- _Work task_: Search the data below, and report every line in which "true" occurs.

Dataset entries:
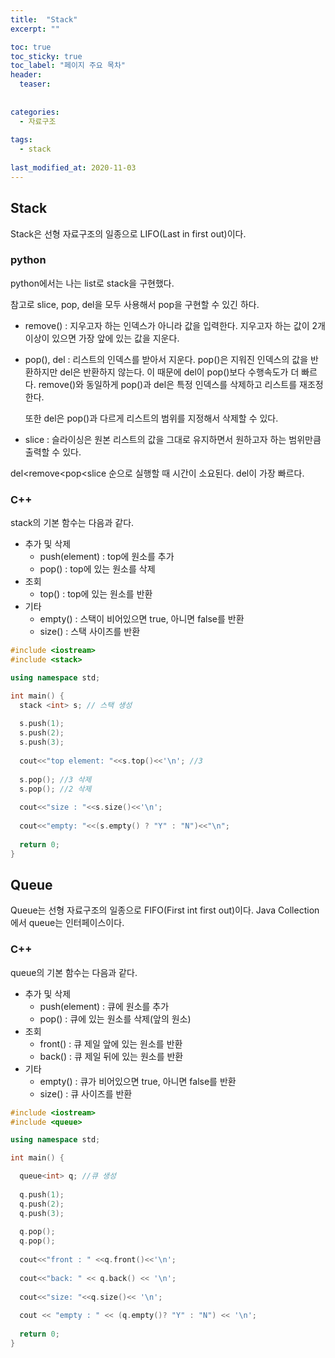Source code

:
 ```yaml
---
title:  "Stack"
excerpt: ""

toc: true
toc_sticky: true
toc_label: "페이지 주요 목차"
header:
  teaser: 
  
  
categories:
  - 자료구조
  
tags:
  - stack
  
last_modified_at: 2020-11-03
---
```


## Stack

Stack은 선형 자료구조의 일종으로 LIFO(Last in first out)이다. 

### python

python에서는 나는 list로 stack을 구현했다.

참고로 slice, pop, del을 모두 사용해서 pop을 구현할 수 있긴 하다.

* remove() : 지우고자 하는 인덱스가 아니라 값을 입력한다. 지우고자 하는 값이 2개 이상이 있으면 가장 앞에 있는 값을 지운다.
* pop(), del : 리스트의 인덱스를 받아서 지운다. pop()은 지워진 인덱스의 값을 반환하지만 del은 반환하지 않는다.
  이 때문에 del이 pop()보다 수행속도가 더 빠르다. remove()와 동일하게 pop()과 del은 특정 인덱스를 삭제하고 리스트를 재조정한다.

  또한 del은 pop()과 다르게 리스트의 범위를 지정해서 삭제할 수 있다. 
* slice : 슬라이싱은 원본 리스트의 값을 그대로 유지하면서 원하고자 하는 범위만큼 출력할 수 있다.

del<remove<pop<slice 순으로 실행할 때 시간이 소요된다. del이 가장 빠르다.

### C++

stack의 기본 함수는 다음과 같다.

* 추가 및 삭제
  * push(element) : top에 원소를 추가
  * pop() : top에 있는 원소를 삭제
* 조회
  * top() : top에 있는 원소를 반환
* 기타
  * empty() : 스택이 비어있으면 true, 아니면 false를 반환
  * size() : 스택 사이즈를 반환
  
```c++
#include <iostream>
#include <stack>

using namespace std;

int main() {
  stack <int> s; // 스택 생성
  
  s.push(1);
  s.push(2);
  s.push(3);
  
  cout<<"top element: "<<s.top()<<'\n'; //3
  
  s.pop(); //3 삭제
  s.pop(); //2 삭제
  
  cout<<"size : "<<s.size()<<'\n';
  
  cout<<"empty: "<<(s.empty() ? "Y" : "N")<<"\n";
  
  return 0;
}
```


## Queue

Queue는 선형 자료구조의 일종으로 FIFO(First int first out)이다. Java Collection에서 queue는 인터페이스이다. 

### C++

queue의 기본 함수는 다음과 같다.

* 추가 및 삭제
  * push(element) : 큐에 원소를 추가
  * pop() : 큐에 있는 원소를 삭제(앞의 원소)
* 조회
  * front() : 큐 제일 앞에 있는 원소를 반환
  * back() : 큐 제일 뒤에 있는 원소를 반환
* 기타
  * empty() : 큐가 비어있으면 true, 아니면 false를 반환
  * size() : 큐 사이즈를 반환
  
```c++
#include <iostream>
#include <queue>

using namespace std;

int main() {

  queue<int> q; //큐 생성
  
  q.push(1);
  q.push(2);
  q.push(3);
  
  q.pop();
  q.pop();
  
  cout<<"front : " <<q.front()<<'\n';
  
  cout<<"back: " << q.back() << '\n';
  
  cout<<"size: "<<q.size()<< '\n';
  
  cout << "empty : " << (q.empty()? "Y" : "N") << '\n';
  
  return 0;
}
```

- _Response box_:
toc: true
toc_sticky: true
  * empty() : 스택이 비어있으면 true, 아니면 false를 반환
  * empty() : 큐가 비어있으면 true, 아니면 false를 반환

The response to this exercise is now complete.